Add per-request authentication via the auth callback in expose():
const api = network.expose(
  registerSSEStream({
    channel: 'client',
    triggerEvents: [userRequestEvent],
    auth: async (req) => {
      const token = req.request?.headers?.get?.('authorization');
      if (!token || !isValid(token)) {
        return { allowed: false, message: 'Invalid token', status: 401 };
      }
      return { allowed: true };
    },
  }),
);
When auth fails, the adapter returns the appropriate HTTP status (e.g. 401) and message.

Authorization (Tenant/User Context)

Pass user or tenant context into the payload using onRequest:
const api = network.expose(
  registerSSEStream({
    channel: 'client',
    triggerEvents: [userRequestEvent],
    onRequest: async ({ emitStartEvent, req, payload }) => {
      const user = await getUserFromRequest(req);
      if (!user) {
        return; // or throw / return error
      }
      emitStartEvent({
        contextId: req.contextId ?? crypto.randomUUID(),
        runId: req.runId ?? crypto.randomUUID(),
        event: userRequestEvent.make({
          ...payload,
          userId: user.id,
          tenantId: user.tenantId,
        }),
      });
    },
  }),
);
Your events should include userId and/or tenantId in their schema so agents can scope work correctly.

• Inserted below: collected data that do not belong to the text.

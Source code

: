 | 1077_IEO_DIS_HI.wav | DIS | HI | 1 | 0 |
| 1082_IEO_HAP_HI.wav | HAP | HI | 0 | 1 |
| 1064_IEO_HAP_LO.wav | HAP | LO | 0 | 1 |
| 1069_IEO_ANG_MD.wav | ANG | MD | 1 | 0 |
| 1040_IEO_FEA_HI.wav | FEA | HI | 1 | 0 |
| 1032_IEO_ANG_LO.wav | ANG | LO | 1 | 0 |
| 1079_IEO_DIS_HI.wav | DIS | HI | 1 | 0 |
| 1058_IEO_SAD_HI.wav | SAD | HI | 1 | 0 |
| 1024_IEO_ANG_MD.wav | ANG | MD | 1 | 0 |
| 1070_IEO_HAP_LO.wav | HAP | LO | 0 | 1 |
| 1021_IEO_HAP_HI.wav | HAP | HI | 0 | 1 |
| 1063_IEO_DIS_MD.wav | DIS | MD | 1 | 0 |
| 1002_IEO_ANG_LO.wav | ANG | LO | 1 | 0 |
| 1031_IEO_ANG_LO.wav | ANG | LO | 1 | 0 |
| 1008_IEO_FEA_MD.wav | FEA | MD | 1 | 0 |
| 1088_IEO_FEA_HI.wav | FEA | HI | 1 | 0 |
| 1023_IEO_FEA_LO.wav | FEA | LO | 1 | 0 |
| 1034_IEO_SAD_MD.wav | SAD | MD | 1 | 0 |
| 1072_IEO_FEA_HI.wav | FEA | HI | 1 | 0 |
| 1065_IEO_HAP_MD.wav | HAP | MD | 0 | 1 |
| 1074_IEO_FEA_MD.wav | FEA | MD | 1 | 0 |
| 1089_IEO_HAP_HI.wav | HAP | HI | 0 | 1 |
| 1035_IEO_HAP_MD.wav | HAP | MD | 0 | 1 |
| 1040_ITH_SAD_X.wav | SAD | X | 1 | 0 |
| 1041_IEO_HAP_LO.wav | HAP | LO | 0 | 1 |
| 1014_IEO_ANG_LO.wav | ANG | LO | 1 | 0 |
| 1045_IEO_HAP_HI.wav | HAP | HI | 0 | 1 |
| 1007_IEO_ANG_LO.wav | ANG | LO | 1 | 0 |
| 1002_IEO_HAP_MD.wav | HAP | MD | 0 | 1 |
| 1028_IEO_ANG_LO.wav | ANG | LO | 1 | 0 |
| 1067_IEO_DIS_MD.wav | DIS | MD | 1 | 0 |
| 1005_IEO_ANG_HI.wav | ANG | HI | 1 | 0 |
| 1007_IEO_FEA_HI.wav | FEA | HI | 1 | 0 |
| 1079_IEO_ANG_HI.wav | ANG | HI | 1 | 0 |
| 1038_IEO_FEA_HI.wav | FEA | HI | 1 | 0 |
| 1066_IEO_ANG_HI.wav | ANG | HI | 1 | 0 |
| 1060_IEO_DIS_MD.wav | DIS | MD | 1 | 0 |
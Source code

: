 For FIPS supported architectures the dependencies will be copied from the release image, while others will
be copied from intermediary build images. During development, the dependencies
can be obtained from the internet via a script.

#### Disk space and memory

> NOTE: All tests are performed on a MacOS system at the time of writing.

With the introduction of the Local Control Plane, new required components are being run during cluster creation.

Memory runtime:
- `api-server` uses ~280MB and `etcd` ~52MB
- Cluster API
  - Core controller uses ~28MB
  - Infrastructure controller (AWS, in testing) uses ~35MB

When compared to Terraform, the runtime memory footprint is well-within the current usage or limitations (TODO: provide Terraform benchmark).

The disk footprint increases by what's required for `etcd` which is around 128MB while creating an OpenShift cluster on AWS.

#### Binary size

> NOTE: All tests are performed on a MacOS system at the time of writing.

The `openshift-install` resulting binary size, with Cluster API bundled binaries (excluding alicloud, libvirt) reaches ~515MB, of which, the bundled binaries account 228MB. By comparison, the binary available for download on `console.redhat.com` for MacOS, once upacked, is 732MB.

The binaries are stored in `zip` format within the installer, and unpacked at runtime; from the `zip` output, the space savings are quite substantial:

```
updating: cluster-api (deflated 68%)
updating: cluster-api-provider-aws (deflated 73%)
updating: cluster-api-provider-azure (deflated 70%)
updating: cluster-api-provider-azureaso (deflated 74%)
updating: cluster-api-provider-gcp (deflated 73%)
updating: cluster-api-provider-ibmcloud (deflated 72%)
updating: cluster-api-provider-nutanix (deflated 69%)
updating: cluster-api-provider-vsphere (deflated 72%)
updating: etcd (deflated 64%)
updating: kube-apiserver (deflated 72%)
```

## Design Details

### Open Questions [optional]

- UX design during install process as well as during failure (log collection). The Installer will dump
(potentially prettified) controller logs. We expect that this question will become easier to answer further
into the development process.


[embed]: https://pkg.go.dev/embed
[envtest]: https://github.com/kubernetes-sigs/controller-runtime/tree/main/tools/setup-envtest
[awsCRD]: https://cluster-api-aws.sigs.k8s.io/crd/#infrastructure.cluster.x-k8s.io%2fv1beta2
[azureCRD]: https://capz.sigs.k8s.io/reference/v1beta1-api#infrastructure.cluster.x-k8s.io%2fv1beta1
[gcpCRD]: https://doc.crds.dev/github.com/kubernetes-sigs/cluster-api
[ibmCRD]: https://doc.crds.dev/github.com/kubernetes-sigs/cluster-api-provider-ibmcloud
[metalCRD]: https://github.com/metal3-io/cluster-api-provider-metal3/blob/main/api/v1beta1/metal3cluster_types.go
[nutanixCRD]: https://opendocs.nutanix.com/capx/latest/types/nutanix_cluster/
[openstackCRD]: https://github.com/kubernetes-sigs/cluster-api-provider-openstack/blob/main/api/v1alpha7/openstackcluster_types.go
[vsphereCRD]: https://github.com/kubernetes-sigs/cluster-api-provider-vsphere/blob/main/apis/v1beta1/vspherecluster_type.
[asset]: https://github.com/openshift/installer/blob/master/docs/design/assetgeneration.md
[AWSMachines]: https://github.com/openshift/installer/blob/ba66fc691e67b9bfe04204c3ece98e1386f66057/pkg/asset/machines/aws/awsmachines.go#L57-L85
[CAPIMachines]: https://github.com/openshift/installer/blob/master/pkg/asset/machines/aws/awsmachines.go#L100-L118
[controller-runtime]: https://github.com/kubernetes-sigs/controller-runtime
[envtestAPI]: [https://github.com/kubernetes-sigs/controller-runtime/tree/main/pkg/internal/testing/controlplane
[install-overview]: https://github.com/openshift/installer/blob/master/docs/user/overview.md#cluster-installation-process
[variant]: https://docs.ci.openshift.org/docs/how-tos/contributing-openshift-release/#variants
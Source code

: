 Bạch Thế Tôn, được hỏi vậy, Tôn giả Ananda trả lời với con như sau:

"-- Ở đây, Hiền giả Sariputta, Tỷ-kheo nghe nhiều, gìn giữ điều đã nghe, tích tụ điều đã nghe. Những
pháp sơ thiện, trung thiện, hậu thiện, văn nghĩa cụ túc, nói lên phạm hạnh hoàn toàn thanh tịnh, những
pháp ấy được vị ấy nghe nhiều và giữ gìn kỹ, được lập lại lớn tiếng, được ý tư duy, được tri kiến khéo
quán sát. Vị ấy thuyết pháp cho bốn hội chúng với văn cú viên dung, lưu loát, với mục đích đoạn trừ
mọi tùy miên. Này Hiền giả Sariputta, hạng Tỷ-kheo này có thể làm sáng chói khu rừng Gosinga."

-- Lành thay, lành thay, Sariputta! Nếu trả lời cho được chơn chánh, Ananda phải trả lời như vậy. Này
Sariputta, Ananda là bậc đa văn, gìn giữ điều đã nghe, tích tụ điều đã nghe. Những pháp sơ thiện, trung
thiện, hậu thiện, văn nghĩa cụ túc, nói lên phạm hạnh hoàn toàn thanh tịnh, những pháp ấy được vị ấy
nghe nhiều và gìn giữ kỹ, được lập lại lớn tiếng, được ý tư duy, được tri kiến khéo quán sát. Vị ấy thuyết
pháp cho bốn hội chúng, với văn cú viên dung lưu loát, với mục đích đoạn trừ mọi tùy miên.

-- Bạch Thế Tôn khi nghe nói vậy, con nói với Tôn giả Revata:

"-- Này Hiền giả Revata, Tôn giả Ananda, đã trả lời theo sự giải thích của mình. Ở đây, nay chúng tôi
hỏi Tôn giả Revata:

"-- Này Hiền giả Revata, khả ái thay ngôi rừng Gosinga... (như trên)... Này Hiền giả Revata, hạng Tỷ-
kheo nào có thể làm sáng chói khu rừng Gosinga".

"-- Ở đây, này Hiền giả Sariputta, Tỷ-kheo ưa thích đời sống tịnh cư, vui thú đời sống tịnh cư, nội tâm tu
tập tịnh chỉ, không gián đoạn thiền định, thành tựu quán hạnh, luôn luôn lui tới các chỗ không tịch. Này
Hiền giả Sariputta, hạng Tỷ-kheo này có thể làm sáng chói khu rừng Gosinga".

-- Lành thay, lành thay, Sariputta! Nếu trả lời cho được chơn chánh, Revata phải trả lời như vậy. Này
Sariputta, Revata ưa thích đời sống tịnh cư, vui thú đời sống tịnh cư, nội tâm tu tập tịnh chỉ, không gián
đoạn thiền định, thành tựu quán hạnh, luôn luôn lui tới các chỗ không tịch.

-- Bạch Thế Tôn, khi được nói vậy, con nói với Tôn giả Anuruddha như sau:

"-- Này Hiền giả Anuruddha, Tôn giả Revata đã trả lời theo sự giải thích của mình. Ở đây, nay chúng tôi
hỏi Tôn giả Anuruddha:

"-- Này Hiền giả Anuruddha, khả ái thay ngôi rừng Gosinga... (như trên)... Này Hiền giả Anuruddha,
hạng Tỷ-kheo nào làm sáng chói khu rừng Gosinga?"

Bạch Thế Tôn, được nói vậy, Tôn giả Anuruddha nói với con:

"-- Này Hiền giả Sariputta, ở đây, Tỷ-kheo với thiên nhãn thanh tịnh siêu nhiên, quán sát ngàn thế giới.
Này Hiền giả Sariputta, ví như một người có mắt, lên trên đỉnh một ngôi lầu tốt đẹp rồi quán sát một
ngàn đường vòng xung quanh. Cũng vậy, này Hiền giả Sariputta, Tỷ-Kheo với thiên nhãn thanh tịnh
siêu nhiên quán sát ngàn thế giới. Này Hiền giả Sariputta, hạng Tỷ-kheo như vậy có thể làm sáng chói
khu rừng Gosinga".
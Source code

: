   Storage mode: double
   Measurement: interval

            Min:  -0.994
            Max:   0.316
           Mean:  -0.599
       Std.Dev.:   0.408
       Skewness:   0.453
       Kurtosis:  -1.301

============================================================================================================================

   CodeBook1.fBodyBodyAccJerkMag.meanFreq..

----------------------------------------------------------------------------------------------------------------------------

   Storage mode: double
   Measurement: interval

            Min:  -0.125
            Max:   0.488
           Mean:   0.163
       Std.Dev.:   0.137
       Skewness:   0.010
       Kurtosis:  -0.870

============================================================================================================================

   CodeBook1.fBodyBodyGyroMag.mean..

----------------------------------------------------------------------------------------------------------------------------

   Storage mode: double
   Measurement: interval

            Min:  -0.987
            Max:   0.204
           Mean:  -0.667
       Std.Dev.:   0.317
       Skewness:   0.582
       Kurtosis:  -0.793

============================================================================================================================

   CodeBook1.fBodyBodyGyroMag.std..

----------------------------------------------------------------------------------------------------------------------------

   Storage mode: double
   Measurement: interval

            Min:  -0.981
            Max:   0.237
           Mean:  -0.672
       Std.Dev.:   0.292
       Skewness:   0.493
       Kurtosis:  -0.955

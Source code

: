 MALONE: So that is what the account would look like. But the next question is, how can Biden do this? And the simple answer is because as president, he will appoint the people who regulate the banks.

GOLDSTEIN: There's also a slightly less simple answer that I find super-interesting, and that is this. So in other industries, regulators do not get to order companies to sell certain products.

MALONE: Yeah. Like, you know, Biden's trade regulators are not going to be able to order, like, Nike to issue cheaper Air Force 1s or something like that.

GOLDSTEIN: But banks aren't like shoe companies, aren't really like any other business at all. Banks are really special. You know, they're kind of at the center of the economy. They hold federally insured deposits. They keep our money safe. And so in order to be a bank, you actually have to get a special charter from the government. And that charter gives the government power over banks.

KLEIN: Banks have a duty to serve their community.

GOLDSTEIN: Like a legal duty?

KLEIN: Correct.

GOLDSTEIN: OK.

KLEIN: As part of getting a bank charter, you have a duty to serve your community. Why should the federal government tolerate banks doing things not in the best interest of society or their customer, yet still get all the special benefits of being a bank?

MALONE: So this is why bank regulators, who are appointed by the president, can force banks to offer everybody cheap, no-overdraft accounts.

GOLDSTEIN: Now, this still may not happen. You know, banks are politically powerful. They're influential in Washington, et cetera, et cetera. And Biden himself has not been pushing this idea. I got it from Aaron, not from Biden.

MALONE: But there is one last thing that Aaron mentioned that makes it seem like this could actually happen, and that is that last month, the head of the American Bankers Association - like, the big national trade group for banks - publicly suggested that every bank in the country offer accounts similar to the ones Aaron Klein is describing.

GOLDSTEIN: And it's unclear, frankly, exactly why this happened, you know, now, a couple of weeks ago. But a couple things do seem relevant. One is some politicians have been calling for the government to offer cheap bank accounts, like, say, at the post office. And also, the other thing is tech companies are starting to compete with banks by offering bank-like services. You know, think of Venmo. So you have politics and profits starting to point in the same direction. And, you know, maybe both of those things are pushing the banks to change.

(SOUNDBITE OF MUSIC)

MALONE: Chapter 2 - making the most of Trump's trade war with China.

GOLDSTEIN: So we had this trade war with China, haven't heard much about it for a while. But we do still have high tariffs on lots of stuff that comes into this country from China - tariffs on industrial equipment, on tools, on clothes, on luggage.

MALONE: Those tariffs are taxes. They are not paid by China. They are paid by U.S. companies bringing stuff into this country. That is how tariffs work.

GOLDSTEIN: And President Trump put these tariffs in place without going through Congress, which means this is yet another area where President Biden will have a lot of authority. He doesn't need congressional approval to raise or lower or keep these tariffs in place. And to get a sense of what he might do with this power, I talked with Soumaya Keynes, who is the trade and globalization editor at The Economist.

Multi-Tenant Agent Selection

For dynamic agent creation per tenant, use the spawner:
spawner(AgentFactory)
  .listen(main, spawnEvent)
  .registry({ analyst: analystFactory, writer: writerFactory })
  .defaultBinding(({ kind }) => ({
    subscribe: ['main'],
    publishTo: ['client'],
  }))
  .onSpawn(({ kind, factory, payload, spawn }) => {
    const agent = factory.produce(payload.params);
    spawn(agent);
    return agent;
  });
The spawn event can carry tenantId or userId; onSpawn can select the right factory and params per tenant. See AgentNetwork API for spawner details and IO + Adapters for onRequest.